It's been ten months since a tornado tore through north Minneapolis causing more than $16 million in damage to public infrastructure.
Minneapolis City Council Member Don Samuels represents much of the north side of Minneapolis. In a Wednesday interview with Tom Crann of All Things Considered, Samuels said the neighborhood is heading in the right direction — 90 percent of home insurance claims have been settled — but that there is much work left remaining.
An edited transcript of that discussion is below.
Tom Crann: Is a number like that, 90 percent of insurance claims, telling the whole story?
Don Samuels: No. It's not telling about the 10 percent of insured properties and it's not telling about regionally disproportionate number of uninsured properties. Then you had investors who bought properties for a song, $10,000 for properties that were foreclosed or abandoned or owned by banks in Europe. They got some bulk package and they have these cheap houses and some of those were not insured.
Crann: How well have people in north Minneapolis recovered from the tornado ten months later?
Samuels: The disaster-responding experts like Catholic Charities and the Lutheran Brotherhood and so on, gave us a chart that showed a steep rise in common goodwill right after a disaster that lasts about a week. Then there's a precipitous fall into some deep dungeon of despair. We've found that we have beaten the odds in north Minneapolis.
It was almost outrageous the level of generosity from the north side community among neighbors, and from the regional community... We had two days of 2,000 volunteers then a couple weeks of on average about 700 volunteers pouring in. Then we had a generous fundraising effort among foundations, raising several million dollars.
In addition to that, we brought together all the north side contractors, put them on a preferred contractors list and informed the community of their availability and their skills and their approval. And those people were first in line to do the work.
All around there was all of this goodwill, this highly organized response between the city and neighborhoods and non-profits and the goodwill of neighbors helping each other.
Crann: After the tornado, in the weeks after certainly, there was a lot of public goodwill and a lot of people chipping in. Ten months later, at the top of your list, what needs to be done?
Samuels: We still have some people whose homes are not repaired, who are still arguing with insurance companies. Some insurance companies have not been fair, so some people are holding out on settling for less than they think they should get. Or there are some people who just did not have insurance, and what is required to make them whole is such a big investment that non-profit help has only been able to help them some.

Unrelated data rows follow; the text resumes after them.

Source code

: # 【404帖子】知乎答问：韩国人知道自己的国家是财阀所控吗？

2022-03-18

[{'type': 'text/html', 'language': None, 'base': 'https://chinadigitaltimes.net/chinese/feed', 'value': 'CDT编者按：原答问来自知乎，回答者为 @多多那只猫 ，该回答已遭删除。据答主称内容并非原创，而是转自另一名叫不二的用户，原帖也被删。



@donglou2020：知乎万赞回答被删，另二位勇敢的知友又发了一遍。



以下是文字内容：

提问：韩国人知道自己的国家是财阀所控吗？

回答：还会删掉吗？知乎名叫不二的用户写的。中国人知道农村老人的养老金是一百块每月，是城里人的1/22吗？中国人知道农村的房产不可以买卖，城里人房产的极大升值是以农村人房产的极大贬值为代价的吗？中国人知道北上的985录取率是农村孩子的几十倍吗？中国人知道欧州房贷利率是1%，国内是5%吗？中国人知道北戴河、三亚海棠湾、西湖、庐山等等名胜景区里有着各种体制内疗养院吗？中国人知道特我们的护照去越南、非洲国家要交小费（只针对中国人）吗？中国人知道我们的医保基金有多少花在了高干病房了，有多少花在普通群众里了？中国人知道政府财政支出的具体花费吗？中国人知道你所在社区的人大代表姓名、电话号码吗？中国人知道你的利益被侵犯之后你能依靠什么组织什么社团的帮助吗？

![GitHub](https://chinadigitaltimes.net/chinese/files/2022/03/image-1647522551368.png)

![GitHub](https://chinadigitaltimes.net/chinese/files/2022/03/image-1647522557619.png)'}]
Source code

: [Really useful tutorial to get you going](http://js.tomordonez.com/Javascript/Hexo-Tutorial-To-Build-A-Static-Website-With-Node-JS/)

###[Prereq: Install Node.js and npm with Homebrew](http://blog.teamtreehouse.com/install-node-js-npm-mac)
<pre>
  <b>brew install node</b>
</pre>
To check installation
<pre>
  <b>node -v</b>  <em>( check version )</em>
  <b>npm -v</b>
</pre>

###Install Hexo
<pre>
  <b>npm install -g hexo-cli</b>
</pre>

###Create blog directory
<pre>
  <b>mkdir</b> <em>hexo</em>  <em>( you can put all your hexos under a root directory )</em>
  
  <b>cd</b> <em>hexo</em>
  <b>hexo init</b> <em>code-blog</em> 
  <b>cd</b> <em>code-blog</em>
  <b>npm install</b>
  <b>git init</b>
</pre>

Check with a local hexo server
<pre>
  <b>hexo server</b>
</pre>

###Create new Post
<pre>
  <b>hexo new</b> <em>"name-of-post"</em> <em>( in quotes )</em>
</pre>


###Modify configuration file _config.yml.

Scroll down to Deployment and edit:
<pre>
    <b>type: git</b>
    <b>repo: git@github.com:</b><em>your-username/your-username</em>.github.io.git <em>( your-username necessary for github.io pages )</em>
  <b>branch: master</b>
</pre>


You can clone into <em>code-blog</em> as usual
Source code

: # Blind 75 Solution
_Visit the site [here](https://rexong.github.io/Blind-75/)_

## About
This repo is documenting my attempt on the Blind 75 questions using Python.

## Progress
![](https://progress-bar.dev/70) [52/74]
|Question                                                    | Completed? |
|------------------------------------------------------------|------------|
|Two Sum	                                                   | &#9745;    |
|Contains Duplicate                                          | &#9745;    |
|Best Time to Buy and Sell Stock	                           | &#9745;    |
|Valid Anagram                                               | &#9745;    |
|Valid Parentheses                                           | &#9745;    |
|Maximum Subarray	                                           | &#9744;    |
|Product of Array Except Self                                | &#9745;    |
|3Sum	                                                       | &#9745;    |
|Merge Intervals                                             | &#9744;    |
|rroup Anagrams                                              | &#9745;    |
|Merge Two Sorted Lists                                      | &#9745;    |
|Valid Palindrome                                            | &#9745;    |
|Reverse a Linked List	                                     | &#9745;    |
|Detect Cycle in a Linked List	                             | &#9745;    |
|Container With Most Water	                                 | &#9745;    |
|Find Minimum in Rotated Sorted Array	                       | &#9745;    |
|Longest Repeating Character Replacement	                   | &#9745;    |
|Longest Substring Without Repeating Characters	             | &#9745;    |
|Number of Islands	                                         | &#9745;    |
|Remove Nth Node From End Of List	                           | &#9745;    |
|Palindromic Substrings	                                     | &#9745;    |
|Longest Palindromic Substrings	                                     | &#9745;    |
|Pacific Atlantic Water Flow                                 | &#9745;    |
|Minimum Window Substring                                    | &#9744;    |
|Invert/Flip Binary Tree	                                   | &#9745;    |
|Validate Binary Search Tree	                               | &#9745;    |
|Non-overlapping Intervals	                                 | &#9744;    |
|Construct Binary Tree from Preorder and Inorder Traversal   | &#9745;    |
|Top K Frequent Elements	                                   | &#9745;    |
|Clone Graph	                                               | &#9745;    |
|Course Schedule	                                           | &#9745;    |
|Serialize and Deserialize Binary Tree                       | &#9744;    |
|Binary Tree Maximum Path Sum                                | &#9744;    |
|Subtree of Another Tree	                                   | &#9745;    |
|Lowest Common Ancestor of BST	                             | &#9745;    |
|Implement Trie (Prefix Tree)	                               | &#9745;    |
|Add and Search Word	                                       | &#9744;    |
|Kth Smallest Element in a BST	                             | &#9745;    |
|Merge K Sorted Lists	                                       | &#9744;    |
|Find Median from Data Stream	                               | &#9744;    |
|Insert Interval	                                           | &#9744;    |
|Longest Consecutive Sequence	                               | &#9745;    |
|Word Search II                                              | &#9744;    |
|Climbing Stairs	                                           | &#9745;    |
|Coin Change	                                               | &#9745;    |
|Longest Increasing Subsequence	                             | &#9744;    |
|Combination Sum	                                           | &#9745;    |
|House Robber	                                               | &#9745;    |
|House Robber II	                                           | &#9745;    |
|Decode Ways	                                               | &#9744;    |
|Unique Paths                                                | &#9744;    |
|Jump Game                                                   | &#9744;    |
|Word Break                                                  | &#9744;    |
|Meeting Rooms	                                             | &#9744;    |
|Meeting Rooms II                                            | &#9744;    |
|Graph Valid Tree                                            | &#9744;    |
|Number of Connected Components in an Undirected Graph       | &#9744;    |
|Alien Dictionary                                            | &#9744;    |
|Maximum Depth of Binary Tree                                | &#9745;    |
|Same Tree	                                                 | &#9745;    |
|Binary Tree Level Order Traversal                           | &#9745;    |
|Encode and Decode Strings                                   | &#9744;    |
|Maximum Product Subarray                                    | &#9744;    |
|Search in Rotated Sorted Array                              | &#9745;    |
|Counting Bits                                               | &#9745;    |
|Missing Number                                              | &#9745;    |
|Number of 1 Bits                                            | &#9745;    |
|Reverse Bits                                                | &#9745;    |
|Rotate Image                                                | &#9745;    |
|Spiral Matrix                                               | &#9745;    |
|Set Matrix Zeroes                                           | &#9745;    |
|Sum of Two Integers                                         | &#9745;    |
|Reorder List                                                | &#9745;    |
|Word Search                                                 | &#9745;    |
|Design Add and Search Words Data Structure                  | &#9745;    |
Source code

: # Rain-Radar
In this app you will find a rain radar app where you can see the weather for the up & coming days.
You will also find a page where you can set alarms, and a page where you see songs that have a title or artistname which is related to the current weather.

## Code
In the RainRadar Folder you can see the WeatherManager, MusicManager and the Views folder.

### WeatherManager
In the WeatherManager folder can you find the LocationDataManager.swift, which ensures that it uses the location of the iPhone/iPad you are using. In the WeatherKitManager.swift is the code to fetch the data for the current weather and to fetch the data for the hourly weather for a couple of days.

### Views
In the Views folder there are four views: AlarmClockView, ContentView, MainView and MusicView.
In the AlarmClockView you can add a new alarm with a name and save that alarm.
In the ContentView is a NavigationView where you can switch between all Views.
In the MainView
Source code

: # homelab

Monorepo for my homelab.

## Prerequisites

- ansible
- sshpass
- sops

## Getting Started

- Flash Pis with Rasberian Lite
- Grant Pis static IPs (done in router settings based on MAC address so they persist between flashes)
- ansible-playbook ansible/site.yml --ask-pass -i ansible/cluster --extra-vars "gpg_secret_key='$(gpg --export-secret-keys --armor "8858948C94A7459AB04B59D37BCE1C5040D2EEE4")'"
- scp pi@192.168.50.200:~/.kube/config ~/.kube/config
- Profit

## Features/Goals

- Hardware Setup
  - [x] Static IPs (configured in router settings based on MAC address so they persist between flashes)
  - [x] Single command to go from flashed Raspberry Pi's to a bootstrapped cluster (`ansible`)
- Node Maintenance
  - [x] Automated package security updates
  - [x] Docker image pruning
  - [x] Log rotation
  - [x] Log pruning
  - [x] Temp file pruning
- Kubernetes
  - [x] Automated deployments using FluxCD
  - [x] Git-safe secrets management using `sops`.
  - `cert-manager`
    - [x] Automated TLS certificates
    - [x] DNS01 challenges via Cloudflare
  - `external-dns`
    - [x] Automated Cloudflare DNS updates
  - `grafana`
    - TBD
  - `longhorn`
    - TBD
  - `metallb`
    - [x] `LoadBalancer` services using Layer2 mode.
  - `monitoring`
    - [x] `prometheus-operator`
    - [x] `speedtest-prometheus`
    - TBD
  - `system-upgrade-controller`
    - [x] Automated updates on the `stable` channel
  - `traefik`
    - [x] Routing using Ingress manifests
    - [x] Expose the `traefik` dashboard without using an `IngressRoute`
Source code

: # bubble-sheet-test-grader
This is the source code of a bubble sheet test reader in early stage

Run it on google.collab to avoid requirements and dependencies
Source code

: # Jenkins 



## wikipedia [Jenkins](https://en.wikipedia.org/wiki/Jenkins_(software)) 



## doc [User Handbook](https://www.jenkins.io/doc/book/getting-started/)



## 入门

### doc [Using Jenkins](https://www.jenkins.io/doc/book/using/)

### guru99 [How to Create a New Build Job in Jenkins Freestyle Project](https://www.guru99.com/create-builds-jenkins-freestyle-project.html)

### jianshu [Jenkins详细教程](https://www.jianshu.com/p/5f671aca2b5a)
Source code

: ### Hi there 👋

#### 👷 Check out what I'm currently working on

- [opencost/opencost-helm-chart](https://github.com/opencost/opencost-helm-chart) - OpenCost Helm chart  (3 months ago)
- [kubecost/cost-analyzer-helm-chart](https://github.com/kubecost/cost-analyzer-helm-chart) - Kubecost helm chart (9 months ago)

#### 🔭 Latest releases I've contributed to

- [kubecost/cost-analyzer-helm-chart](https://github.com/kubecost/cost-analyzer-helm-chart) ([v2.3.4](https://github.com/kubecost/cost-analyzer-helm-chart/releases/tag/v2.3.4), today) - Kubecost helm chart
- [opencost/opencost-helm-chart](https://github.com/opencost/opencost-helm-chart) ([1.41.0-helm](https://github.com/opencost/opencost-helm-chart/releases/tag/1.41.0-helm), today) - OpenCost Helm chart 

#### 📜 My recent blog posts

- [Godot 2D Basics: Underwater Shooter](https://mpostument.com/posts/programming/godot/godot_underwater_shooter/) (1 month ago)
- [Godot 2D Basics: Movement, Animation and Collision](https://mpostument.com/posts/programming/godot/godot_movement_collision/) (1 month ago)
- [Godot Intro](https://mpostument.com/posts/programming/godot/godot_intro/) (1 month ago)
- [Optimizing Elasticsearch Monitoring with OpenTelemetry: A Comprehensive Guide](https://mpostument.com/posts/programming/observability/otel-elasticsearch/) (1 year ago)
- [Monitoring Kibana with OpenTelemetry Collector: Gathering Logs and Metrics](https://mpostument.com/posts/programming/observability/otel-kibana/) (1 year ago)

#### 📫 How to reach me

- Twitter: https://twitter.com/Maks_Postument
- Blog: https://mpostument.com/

Crann: In that neighborhood, Broadway [and] Penn [avenues], what would you say the business situation is now, ten months later?
Samuels: It's pretty devastated. A lot of these small businesses, their tenancy was taken away, they were renting the spaces.
We declared a development area... Now we've taken the opportunity to expand the node by acquiring those properties up. At night, for instance, or even during the day, you don't get the sense of commercial energy. There is a lot of energy brewing in the background as we are busily acquiring properties and designing plans for future [proposals] that will address housing, mixed use, commercial, residential on a grander scale.
Crann: The city is acquiring the residential properties and changing it so [that] it's a more business-oriented neighborhood?
Samuels: We're very excited about that because the north side has a lot of disposable income. It's estimated that $7 million leaves the north side for the surrounding areas suburbs and downtown just for restaurants every year... We want to keep our money and we want to keep our people and we're going to design the kind of amenities and facilities that will attract us and folks from outside because the money's here.
Interview transcribed by Jon Collins, MPR reporter.